Professor Morgan said it was "time for the department to stop breaking the law" following two Supreme Court rulings against it.
"There's been no sense that locking children up for upwards of 20 to 23 hours a day will somehow have a deleterious impact on them," he said.
Aboriginal Legal Service director Peter Collins told the court two weeks before Cleveland died, his office had requested the department transfer the teen from Unit 18 to Banksia Hill Youth Detention Centre but received no response.
The letter said conditions at Unit 18 were affecting Cleveland's wellbeing, he wasn't able to access education and was being locked in his cell for long periods.
Mr Collins said the department failed to reply to most of the ALS's letters, including one that raised concerns about the unit over frequent lockdowns, lack of access to education and inadequate mental health support and responses to serious harm.
He said the department transferred youth detainees to Unit 18 "under a cloak of secrecy" and it had failed to respond to questions about the closure of the unit, which was set up as a temporary facility.
Mr Collins said the facility was painted as a "silver bullet" to end the problems at Banksia Hill "but the reality couldn't be further from the truth".
He said detainees had been "demonised" as murderers and rapists and the facility wasn't therapeutic or rehabilitative as promised.
Damaging to mental health
He said isolating vulnerable young Aboriginal detainees at the unit was damaging to their mental health.
"Connection to family, that social and familial interaction on a daily basis with your community underpins your entire existence," he said.

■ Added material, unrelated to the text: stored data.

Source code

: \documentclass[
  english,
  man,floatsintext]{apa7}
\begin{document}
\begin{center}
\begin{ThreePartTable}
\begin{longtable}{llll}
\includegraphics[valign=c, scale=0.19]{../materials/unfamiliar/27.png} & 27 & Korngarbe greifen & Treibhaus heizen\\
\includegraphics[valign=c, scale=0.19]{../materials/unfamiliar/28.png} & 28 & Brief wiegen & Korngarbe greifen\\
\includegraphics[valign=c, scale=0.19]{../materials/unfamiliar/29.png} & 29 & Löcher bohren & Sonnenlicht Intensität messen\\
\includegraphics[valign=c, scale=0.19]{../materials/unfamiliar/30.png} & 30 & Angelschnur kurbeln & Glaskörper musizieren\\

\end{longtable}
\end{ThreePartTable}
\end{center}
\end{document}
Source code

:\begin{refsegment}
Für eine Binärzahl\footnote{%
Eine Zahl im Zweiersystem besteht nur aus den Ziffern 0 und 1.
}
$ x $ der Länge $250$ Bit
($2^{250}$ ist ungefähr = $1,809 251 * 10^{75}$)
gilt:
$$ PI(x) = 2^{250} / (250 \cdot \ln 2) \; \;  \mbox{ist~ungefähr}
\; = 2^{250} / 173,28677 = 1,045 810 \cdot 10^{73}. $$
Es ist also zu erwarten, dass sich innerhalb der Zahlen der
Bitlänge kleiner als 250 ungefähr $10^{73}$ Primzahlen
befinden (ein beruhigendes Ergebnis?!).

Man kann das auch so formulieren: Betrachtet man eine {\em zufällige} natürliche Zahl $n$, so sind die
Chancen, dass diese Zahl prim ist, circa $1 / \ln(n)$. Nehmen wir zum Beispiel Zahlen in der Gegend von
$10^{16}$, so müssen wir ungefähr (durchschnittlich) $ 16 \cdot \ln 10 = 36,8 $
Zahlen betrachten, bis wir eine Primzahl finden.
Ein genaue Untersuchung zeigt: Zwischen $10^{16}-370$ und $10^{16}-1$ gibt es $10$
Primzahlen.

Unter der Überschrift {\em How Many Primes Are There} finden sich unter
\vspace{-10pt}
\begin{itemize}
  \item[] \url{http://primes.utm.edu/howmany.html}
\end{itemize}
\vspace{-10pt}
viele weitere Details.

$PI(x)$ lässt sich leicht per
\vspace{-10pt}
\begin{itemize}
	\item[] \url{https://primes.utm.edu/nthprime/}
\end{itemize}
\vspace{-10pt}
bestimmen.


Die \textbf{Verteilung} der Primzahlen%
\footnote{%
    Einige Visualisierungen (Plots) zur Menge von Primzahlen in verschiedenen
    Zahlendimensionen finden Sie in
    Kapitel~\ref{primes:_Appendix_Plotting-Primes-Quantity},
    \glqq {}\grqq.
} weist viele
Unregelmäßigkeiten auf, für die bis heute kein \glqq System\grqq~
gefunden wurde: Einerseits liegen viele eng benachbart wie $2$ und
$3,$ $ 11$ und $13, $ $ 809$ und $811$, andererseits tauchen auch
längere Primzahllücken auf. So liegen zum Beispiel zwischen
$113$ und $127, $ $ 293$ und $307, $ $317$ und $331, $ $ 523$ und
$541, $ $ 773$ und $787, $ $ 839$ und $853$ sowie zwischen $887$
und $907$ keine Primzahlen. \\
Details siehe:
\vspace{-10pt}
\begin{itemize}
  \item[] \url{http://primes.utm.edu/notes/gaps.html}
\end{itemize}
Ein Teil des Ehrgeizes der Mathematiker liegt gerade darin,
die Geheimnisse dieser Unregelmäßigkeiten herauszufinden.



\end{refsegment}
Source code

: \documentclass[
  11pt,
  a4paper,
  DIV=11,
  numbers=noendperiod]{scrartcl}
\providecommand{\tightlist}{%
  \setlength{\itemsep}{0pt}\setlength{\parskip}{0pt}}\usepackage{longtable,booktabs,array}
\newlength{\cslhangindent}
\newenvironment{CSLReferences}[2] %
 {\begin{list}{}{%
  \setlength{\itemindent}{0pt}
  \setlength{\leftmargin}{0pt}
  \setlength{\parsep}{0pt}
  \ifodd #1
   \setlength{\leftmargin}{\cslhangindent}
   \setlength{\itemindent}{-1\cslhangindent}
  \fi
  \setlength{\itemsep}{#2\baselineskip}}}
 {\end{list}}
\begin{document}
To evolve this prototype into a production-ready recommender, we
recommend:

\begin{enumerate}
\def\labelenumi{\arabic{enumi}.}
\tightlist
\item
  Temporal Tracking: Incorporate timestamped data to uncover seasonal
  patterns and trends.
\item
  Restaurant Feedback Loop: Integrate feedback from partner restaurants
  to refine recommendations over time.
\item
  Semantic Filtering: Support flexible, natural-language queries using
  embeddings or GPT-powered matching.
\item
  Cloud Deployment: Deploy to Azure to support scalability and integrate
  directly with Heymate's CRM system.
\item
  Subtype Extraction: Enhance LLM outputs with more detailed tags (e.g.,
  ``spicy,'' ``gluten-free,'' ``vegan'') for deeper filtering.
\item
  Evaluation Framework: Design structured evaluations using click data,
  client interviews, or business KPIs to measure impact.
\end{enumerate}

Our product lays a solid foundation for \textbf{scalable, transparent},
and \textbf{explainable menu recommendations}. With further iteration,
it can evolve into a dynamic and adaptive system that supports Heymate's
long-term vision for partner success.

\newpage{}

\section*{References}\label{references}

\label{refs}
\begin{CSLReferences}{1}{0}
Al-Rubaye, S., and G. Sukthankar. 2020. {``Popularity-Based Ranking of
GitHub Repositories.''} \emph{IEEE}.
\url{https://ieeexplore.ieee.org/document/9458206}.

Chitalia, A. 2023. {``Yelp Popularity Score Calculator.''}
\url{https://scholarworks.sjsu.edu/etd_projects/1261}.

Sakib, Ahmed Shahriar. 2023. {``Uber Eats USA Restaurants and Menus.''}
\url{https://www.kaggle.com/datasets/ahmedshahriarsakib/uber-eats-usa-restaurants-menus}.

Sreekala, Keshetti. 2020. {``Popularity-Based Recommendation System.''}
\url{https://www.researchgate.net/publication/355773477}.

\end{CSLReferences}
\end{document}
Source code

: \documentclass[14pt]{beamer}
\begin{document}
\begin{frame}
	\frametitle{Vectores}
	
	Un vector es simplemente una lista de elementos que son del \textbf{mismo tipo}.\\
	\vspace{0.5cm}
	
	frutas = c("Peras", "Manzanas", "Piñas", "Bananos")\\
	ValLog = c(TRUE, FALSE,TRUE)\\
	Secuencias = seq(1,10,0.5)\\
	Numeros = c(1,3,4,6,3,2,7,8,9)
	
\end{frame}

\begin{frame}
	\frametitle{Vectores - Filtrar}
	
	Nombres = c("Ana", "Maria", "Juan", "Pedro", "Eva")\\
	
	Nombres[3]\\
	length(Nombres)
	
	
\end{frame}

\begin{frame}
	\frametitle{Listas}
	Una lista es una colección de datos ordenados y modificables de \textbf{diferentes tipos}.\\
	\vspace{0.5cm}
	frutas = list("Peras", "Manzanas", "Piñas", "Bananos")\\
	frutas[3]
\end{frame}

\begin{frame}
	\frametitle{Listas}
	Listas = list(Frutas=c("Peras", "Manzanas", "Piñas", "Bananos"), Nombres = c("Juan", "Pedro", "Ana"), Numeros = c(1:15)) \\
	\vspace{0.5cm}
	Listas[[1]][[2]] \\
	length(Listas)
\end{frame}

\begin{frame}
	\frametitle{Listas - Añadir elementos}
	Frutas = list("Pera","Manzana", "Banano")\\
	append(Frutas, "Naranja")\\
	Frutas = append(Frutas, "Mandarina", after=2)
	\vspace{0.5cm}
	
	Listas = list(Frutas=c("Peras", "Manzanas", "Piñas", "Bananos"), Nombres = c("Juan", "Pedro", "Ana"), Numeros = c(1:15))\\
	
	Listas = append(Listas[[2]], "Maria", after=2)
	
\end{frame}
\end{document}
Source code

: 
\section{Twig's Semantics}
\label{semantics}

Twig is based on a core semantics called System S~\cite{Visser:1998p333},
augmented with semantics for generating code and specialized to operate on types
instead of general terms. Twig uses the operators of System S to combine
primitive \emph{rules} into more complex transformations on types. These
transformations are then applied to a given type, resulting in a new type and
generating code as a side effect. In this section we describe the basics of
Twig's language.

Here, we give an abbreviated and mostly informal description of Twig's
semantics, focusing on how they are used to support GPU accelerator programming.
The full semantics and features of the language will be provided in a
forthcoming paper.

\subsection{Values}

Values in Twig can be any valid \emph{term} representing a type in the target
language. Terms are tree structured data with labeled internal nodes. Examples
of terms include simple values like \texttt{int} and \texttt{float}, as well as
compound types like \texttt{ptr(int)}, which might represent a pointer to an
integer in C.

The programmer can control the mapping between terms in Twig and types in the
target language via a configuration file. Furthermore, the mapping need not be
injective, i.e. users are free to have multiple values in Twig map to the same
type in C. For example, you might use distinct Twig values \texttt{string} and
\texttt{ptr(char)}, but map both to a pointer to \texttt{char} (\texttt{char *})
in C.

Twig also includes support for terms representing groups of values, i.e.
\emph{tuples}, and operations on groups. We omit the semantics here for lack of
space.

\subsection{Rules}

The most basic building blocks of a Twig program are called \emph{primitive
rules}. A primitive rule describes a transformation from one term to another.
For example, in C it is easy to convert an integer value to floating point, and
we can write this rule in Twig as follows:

"To then be cast into a situation in Unit 18, on your own, in a cell for hours on end, with very limited out-of-cell time, confined ... with little or no interaction with other young people."
Outside the court, Cleveland's family and supporters vented their frustration and anger after Coroner Philip Urquhart excused a key witness from giving evidence over fears for his mental health.
Unit 18's senior officer in charge the night the Cleveland self-harmed, Kyle Mead-Hunter, was found partially clothed in a darkened office by a lower-ranking officer after the teen was found in distress.
Cleveland's grandmother Glenda Mippy said she was disgusted.
"He was the one who was sleeping on the job ... we wanted to hear from him,'' she said.
The second sitting of an expedited inquest in Perth examining Cleveland's death began on Monday and is scheduled to run until August 9.